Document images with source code
- Opening Delimiter -

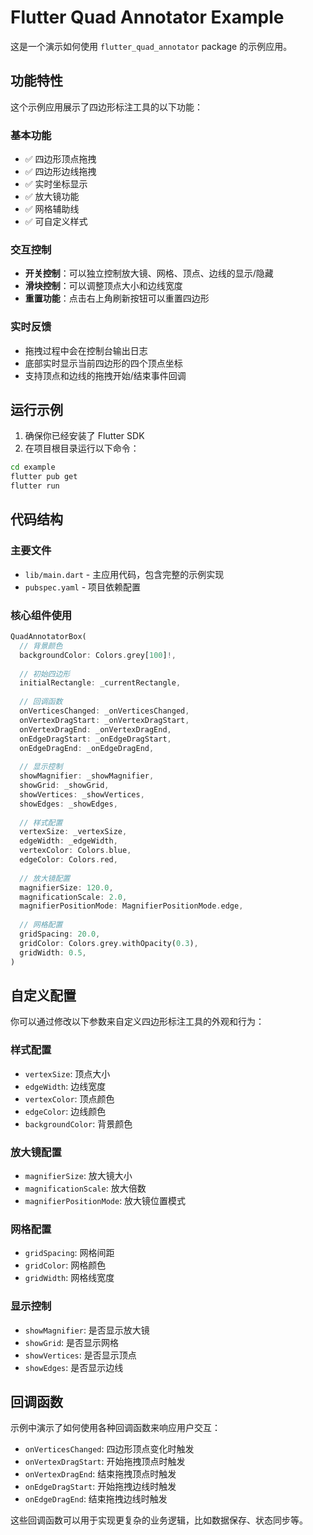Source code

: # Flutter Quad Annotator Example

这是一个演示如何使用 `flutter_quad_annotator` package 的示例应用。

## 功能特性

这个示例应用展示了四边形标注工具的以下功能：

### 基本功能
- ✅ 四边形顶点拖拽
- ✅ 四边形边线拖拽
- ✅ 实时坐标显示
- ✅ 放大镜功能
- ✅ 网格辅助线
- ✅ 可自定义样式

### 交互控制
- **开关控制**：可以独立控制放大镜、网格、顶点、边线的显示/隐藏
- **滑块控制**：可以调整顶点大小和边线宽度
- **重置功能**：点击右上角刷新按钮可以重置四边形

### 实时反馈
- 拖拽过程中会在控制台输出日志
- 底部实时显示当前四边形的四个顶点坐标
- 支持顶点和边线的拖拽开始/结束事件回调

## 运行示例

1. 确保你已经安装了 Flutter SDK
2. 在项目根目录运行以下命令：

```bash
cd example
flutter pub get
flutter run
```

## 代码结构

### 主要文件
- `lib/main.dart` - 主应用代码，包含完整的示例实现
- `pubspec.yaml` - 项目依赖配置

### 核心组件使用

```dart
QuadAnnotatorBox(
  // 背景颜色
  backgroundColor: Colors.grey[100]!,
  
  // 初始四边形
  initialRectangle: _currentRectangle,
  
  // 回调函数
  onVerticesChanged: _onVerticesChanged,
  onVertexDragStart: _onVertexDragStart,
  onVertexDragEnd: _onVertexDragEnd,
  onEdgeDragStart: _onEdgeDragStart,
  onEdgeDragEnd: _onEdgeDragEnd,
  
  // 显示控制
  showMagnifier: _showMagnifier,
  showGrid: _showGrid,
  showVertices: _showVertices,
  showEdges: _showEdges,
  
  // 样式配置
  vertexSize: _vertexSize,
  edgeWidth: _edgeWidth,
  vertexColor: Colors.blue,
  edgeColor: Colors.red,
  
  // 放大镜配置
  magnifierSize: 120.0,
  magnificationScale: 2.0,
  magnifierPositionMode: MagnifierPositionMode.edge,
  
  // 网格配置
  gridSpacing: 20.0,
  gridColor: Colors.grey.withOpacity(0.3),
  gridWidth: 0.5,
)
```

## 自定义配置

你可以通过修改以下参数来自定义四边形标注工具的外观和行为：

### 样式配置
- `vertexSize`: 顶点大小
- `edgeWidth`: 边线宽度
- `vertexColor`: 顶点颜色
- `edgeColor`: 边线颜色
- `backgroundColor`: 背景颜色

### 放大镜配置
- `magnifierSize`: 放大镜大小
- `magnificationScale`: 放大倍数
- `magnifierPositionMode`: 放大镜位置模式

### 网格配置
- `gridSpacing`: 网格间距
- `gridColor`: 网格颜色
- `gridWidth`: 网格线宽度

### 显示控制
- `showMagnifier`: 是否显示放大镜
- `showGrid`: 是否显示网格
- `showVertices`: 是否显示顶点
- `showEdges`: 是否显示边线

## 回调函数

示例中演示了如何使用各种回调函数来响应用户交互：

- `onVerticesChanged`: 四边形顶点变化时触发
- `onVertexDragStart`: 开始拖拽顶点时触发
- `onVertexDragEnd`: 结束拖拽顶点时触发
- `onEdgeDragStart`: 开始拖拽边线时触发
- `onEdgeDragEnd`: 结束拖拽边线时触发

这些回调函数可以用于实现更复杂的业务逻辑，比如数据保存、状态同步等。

- Closing Delimiter -

## Aim of the task
Among the records above, find the lines where the word "onEdgeDragEnd" appears and copy them.

## Your response
  onEdgeDragEnd: _onEdgeDragEnd,
- `onEdgeDragEnd`: 结束拖拽边线时触发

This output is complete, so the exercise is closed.